▸ **ENTRIES SHOWN**

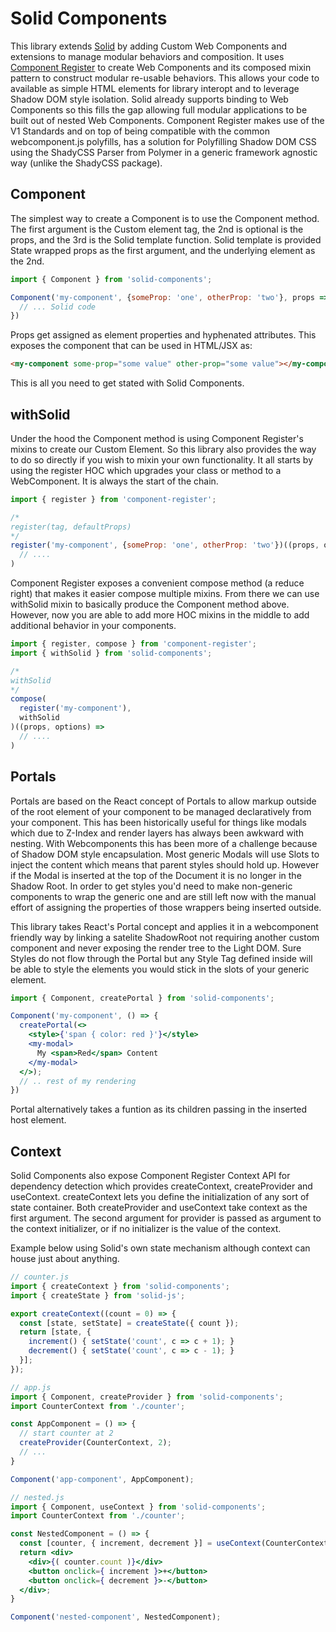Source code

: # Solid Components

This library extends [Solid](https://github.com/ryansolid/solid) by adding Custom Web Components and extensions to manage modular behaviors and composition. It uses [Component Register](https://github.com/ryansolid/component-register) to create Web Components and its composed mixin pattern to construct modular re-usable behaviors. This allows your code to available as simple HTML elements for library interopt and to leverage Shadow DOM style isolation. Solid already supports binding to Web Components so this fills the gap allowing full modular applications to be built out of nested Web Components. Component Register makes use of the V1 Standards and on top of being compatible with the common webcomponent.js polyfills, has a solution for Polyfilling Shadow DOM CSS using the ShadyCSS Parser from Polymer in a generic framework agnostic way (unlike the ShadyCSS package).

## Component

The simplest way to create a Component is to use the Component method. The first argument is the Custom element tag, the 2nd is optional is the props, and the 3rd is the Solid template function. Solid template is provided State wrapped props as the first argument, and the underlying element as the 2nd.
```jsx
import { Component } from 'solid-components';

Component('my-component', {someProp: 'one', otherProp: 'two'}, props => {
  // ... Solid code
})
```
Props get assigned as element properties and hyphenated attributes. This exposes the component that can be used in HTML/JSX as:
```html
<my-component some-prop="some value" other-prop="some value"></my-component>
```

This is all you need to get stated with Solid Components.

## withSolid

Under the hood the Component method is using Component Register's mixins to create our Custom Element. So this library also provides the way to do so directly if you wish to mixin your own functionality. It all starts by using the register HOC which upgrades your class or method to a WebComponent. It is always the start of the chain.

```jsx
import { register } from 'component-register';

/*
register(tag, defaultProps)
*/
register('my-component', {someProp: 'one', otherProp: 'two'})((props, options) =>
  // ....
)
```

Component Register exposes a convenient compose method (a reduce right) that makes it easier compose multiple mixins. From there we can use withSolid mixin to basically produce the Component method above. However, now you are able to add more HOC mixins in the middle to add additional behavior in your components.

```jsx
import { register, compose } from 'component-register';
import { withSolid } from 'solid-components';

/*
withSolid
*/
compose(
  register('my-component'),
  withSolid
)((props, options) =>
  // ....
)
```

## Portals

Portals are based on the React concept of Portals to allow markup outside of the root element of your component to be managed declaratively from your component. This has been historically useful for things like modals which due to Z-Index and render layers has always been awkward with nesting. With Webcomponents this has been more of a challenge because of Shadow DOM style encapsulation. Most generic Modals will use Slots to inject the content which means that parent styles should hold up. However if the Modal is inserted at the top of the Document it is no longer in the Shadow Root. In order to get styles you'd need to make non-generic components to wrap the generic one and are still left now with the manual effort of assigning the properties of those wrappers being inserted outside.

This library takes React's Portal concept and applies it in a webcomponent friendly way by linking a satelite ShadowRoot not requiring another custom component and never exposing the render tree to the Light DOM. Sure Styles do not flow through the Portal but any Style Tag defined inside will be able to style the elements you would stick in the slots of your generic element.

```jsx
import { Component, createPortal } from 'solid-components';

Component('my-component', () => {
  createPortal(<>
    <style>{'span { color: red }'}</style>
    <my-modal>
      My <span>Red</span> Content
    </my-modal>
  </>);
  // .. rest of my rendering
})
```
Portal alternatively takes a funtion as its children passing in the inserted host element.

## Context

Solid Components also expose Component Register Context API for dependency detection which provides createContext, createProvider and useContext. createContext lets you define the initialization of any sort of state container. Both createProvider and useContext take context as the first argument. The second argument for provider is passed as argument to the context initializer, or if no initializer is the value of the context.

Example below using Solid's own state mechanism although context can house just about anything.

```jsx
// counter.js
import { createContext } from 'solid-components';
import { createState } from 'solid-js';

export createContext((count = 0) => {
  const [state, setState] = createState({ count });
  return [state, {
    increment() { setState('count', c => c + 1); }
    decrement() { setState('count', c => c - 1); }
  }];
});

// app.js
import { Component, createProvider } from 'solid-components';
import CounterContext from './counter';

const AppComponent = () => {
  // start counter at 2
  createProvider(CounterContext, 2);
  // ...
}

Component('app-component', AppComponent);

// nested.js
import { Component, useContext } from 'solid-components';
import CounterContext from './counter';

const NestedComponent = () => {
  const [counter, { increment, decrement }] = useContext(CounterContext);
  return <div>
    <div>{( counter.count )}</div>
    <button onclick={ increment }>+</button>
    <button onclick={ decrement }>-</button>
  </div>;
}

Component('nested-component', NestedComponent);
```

▸ **ASSIGNMENT**
Only lines with the word "import" count here; copy every one from the records.

▸ **OUTPUT OF THE TASK**
import { Component } from 'solid-components';
import { register } from 'component-register';
import { register, compose } from 'component-register';
import { withSolid } from 'solid-components';
import { Component, createPortal } from 'solid-components';
import { createContext } from 'solid-components';
import { createState } from 'solid-js';
import { Component, createProvider } from 'solid-components';
import CounterContext from './counter';
import { Component, useContext } from 'solid-components';
import CounterContext from './counter';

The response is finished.